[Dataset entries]
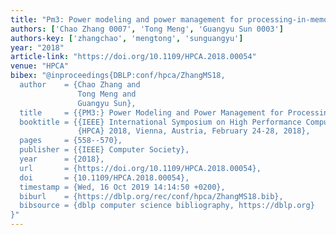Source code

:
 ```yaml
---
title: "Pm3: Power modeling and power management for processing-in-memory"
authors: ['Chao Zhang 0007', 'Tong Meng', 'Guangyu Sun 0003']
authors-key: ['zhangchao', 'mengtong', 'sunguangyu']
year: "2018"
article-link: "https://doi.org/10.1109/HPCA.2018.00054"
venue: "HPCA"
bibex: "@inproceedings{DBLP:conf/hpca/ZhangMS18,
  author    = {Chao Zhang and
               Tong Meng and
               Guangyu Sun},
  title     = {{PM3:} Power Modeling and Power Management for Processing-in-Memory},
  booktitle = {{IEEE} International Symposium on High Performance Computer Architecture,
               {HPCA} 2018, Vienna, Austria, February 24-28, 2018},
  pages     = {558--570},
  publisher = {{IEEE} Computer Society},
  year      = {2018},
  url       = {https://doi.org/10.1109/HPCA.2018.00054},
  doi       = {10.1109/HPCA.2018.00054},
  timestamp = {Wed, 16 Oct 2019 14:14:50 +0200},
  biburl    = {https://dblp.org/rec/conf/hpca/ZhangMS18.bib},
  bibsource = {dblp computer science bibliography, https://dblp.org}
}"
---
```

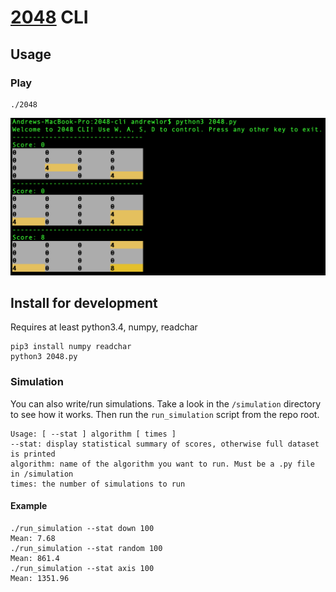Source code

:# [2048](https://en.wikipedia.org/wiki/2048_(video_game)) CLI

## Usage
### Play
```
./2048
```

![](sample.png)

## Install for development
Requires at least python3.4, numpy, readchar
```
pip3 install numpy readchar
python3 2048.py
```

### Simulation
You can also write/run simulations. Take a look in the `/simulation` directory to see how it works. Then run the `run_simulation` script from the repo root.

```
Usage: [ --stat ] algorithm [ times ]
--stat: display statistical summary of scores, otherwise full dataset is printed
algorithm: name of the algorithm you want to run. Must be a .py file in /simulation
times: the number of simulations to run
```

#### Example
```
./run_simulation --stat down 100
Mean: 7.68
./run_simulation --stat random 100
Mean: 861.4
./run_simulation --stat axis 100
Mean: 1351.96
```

▶ ABOUT THIS EXERCISE
Check each line of the data above for the string "conf", and copy the ones that have it.

▶ TASK RESPONSE
bibex: "@inproceedings{DBLP:conf/hpca/ZhangMS18,
  biburl    = {https://dblp.org/rec/conf/hpca/ZhangMS18.bib},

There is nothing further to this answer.